● **EXERCISE REQUIREMENTS**
Return, from the lines below, each one that includes the word "biological".

(Stored data)
────────────────────────────────────────

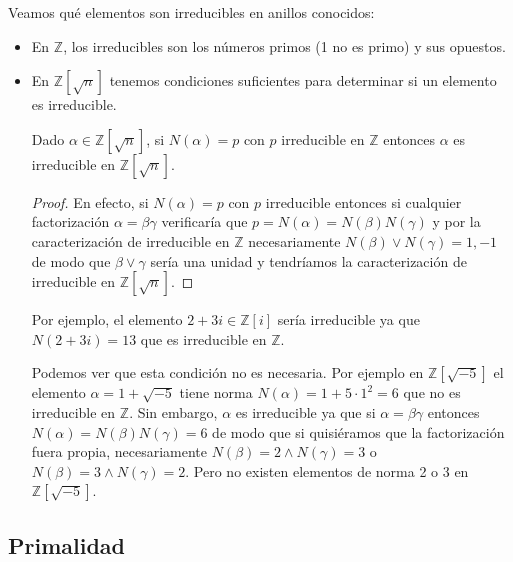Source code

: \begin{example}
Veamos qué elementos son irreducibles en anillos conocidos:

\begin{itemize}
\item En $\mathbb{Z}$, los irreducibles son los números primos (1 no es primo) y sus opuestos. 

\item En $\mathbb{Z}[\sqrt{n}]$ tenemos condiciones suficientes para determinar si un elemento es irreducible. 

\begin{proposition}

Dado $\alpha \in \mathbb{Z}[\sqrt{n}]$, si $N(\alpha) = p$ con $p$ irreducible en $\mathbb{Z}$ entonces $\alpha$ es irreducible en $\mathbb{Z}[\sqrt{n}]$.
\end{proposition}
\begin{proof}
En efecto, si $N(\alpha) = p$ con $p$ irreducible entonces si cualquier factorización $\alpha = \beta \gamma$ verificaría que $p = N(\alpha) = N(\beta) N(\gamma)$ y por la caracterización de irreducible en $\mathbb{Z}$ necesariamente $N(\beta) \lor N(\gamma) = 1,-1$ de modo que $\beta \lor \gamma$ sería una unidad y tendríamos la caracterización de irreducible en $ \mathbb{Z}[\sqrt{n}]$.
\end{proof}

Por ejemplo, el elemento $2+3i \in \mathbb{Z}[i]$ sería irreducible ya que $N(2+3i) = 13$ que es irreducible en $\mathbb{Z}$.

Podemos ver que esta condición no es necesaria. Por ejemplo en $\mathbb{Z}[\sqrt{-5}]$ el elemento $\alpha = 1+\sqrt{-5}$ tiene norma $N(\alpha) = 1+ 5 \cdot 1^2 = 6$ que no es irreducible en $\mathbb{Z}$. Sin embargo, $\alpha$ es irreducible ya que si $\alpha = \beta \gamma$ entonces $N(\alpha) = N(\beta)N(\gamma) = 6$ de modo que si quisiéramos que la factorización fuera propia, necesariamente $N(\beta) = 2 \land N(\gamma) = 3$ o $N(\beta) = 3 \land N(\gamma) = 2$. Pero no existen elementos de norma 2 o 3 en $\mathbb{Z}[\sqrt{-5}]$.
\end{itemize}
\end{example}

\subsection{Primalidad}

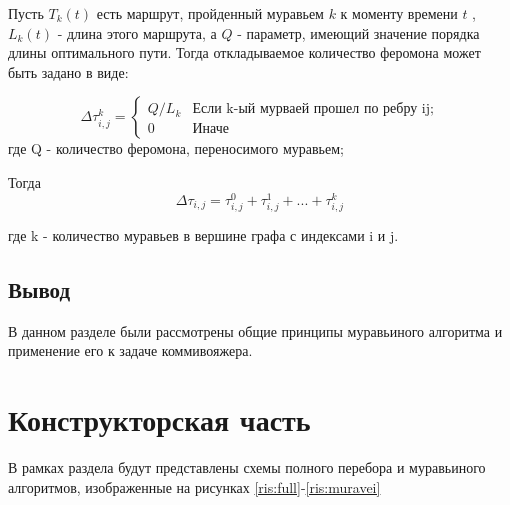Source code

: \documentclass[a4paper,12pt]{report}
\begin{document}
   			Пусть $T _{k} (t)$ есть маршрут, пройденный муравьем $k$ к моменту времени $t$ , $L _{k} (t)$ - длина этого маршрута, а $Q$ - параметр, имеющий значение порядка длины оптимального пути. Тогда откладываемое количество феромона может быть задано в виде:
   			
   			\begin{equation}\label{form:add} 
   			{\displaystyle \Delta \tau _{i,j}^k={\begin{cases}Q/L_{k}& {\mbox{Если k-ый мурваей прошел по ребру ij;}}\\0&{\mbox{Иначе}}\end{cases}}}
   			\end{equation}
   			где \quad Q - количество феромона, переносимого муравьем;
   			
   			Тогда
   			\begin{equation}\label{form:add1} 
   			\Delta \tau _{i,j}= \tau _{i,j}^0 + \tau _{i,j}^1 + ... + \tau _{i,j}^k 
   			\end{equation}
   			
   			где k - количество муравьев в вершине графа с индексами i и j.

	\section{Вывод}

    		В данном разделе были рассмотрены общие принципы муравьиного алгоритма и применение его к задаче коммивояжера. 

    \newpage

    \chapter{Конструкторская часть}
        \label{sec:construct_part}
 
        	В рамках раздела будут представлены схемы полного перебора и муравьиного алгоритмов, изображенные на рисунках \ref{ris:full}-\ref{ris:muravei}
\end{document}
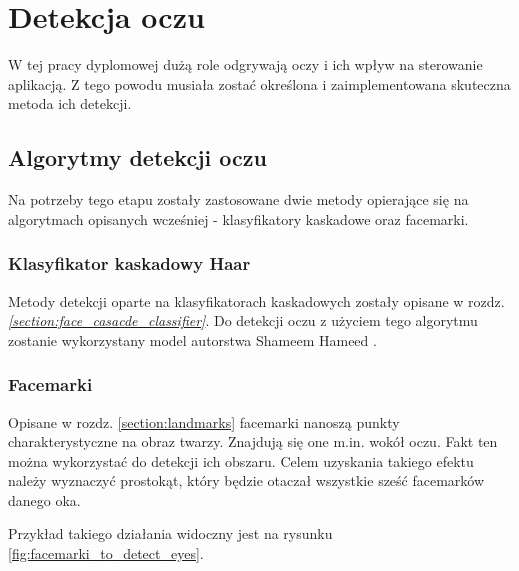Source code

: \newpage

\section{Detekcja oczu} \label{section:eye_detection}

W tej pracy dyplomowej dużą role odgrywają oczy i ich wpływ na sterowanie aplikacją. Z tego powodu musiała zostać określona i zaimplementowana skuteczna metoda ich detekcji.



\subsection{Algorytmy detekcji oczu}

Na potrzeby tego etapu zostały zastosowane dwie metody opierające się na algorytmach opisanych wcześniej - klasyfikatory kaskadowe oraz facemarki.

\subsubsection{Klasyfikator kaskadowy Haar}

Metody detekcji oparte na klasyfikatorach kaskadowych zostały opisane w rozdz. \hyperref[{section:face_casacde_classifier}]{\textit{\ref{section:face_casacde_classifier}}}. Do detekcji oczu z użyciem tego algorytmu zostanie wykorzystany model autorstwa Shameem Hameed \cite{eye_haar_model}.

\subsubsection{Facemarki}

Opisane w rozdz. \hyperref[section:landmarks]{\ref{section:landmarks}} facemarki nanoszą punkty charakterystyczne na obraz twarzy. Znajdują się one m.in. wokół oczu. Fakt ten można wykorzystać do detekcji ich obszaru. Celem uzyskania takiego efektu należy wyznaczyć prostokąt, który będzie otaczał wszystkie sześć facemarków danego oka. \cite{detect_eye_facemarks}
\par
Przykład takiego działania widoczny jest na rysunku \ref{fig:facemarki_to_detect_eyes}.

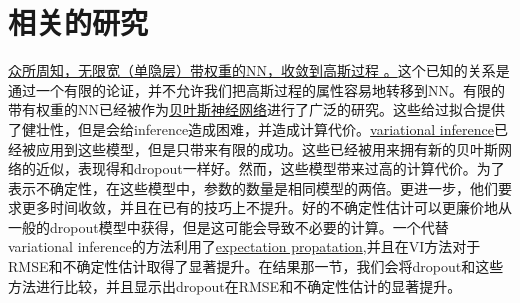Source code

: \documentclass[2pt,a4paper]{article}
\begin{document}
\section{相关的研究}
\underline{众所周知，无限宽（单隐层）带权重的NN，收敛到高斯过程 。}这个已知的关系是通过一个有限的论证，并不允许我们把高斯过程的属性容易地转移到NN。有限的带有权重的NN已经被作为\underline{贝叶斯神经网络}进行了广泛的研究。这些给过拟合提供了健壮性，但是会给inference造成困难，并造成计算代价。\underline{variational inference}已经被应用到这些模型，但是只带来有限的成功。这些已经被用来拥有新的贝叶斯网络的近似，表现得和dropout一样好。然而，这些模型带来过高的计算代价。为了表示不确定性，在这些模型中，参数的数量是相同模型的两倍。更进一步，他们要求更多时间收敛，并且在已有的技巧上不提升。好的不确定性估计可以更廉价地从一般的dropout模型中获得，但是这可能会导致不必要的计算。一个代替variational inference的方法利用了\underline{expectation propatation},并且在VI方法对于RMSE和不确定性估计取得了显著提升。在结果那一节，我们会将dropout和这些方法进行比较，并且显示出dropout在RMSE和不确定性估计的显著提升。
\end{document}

────────────────────────────────────────

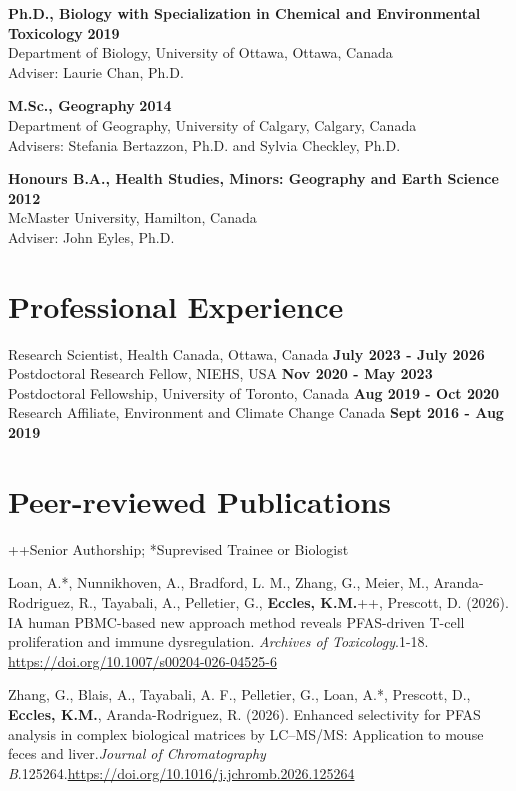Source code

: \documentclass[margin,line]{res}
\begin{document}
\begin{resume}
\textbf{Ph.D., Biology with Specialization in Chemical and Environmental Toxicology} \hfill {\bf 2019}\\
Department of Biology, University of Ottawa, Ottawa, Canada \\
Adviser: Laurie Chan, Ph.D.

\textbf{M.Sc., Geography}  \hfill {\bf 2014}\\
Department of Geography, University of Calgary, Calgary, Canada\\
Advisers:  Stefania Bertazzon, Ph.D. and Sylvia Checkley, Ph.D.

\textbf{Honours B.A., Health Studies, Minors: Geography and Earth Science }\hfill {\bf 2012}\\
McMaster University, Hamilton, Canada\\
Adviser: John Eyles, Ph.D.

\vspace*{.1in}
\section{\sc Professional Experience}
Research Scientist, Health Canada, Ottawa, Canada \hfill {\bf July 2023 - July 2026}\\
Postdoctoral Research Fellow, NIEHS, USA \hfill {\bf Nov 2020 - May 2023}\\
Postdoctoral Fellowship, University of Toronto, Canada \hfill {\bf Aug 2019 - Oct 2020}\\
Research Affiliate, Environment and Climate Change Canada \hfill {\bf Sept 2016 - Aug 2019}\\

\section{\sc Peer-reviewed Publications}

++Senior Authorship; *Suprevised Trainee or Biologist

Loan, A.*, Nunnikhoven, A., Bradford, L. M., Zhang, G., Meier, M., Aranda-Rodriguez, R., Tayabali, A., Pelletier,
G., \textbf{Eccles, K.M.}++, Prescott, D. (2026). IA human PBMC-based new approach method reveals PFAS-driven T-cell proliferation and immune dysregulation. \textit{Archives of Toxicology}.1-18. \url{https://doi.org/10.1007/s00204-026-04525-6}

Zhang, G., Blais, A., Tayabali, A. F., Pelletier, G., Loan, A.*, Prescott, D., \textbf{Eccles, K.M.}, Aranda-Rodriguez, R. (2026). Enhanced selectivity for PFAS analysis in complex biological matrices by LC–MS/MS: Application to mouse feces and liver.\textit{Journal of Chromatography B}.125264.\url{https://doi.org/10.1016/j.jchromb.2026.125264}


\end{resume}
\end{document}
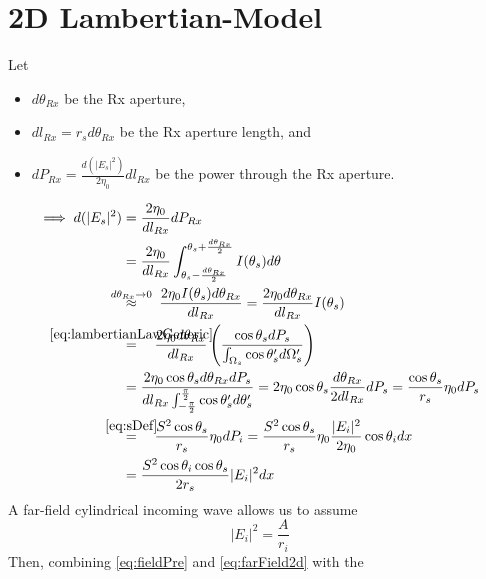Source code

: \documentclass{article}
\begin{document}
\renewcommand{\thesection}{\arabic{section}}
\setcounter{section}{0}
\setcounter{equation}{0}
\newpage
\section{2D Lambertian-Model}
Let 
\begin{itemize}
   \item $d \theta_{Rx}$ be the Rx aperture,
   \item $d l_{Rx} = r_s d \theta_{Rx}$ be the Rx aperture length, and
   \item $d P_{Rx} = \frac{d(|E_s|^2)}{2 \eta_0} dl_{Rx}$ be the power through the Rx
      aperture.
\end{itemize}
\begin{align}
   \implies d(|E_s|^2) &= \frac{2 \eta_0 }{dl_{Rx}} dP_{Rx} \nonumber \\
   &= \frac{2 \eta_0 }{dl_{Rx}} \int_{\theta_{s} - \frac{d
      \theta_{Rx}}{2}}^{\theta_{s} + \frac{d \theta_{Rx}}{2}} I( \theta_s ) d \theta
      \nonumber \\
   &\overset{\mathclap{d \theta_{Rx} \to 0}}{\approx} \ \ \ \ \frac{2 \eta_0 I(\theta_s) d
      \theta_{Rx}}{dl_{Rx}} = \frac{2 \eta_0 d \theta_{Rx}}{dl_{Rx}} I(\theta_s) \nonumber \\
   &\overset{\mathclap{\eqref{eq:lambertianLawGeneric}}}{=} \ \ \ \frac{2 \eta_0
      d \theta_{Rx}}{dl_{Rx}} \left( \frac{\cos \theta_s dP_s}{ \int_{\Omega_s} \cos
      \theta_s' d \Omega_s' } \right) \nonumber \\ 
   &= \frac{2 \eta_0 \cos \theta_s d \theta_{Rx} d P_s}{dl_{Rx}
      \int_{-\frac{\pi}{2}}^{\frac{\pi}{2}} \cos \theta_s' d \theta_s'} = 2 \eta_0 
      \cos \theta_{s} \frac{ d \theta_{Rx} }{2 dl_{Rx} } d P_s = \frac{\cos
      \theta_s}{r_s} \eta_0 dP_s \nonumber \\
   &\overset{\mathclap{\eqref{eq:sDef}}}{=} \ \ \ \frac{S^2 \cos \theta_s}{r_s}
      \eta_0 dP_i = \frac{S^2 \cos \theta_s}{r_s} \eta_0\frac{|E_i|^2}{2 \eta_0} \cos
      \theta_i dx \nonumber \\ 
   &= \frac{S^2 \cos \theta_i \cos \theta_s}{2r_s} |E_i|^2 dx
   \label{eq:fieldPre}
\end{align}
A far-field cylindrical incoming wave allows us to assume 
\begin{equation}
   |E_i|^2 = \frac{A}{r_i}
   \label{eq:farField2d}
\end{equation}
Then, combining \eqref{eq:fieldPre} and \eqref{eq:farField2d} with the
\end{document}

────────────────────────────────────────

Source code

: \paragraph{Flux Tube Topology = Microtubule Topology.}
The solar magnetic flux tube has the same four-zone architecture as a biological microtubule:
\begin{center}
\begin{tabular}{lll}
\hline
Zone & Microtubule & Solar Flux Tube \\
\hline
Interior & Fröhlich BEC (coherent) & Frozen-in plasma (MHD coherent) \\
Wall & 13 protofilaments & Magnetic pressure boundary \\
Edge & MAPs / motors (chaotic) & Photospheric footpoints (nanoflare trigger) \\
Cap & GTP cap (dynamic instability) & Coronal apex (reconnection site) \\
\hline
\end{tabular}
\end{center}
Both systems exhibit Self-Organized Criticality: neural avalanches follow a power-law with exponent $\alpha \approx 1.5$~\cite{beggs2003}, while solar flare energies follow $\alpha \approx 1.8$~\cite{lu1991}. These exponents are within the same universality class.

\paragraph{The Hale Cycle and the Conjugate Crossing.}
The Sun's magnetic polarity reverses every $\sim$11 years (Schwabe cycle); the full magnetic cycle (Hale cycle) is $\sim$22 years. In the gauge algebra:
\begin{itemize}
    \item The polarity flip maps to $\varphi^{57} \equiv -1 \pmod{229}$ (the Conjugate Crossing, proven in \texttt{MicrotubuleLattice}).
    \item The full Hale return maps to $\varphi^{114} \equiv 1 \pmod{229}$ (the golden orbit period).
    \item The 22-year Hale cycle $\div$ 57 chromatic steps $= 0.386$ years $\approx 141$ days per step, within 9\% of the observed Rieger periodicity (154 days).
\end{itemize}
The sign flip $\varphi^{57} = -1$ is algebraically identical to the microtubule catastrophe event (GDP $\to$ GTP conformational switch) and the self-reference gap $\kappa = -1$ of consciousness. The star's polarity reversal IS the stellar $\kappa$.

────────────────────────────────────────

● **RESPONSE TO THE EXERCISE**
Zhang, G., Blais, A., Tayabali, A. F., Pelletier, G., Loan, A.*, Prescott, D., \textbf{Eccles, K.M.}, Aranda-Rodriguez, R. (2026). Enhanced selectivity for PFAS analysis in complex biological matrices by LC–MS/MS: Application to mouse feces and liver.\textit{Journal of Chromatography B}.125264.\url{https://doi.org/10.1016/j.jchromb.2026.125264}
The solar magnetic flux tube has the same four-zone architecture as a biological microtubule:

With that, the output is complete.